L’US Navy et l’US Marine Corps utilisèrent des Banshee dans les années cinquante, et il connut l’épreuve du feu lors de la guerre de Corée.
Voici des F2H-1 ou F2H-2.
Voici des F2H-3 ou F2H-4 : les lignes sont bien différentes.
La NACA, ancêtre de la NASA, utilisa un F2H-2B pour mener des recherches sur les missiles et sur la réduction des bruits émis par les avions à réaction.
Le seul utilisateur étranger du F2H fut le Canada. En 1961, la Royal Canadian Navy émit le souhait d’acquérir 60 Banshee, mais le temps que le budget soit approuvé par les autorités politiques, la production de l’appareil avait cessé et la marine canadienne n’eut pas d’autre choix que d’acheter 39 F2H-3 d’occasion à l’US Navy. Ces appareils équipèrent entre autre les flottilles du HMCS Bonaventure.
Par rapport aux versions de chasse, la version de reconnaissance F2H-2P ne disposait d’aucun armement, six caméras ayant été installées dans un nez allongé.
Les chaînes d’assemblage livrèrent 89 exemplaires de cette version à la Navy et aux Marines, qui les utilisèrent notamment lors du conflit coréen où le Banshee se montra être une excellente plateforme photographique.

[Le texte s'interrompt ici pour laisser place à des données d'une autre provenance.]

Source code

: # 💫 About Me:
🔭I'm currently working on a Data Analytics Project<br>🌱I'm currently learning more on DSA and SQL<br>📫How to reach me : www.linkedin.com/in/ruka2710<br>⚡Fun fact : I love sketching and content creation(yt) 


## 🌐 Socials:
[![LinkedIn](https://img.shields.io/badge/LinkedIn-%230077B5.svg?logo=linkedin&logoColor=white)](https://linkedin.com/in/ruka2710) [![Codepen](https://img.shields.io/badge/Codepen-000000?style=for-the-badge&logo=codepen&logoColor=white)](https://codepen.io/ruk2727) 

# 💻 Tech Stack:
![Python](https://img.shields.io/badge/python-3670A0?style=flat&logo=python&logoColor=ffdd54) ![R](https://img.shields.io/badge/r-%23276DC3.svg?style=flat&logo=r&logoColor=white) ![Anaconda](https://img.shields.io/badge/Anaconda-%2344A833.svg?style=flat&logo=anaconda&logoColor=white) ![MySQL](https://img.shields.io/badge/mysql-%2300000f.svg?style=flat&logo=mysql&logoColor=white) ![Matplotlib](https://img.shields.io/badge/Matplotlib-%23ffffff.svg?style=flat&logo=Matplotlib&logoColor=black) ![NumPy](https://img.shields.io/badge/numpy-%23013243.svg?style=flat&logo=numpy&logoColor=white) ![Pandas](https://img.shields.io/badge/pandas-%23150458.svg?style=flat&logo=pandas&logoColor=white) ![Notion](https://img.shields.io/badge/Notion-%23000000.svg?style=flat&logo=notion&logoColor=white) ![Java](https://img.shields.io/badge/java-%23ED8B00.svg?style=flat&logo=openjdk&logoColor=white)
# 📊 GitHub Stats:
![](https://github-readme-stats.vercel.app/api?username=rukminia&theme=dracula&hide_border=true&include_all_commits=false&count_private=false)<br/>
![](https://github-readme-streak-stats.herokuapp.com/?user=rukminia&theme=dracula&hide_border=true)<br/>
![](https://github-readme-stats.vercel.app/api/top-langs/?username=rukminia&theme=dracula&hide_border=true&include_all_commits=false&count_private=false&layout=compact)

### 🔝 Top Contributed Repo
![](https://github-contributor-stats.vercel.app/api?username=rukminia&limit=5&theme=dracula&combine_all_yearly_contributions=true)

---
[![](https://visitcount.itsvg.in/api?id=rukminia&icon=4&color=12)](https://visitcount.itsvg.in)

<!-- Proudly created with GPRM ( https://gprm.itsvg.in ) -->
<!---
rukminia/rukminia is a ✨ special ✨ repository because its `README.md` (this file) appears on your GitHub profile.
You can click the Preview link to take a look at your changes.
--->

Les F2H-2P devaient quand même être accompagnés par d’autres avions pour leur protection rapprochée, l’avion étant dépourvu de tout armement. Nous avons ici un Banshee de reconnaissance escorté par un Banshee de chasse en vol au-dessus de la Corée.
Voici maintenant deux photographies qui permettent de comparer le Banshee aux autres productions navales de McDonnell. Nous avons tout d’abord un Banshee avec son prédécesseur, le Phantom, puis un Banshee avec ces successeurs, le Demon et le Phantom II.
Si vous voulez admirez des Banshee, pas de problème, plusieurs exemplaires sont conservés, mais il va falloir traverser l’Atlantique.
Rendez-vous au Texas, à Corpus Christi, sur le porte-avions USS Lexington aujourd’hui aménagé en musée.
Vous pouvez aussi aller en Floride au National Naval Aviation de Pensacola.
Si vous préférez le Canada, un Banshee se trouve au Canada Aviation and Space Museum d’Ottawa.
Le kit que j’ai choisi est celui de Sword, voici le boxart.
Je me suis procuré cette boîte auprès d'un membre de Fighters, merci à lui
L’avion sera aux couleurs du VC-61 ‘Eyes of the fleet’, dont un détachement de quelques appareils opéra depuis l’USS Yorktown dans le Pacifique et au large de la Corée lors d’une croisière démarrée en 1953 et terminée en 1954.
Mais au fait, que signifie le mot ‘Banshee’ ? Une banshee est une créature féminine de la mythologie celtique irlandaise. C’est une magicienne ou une messagère de l’Au-delà.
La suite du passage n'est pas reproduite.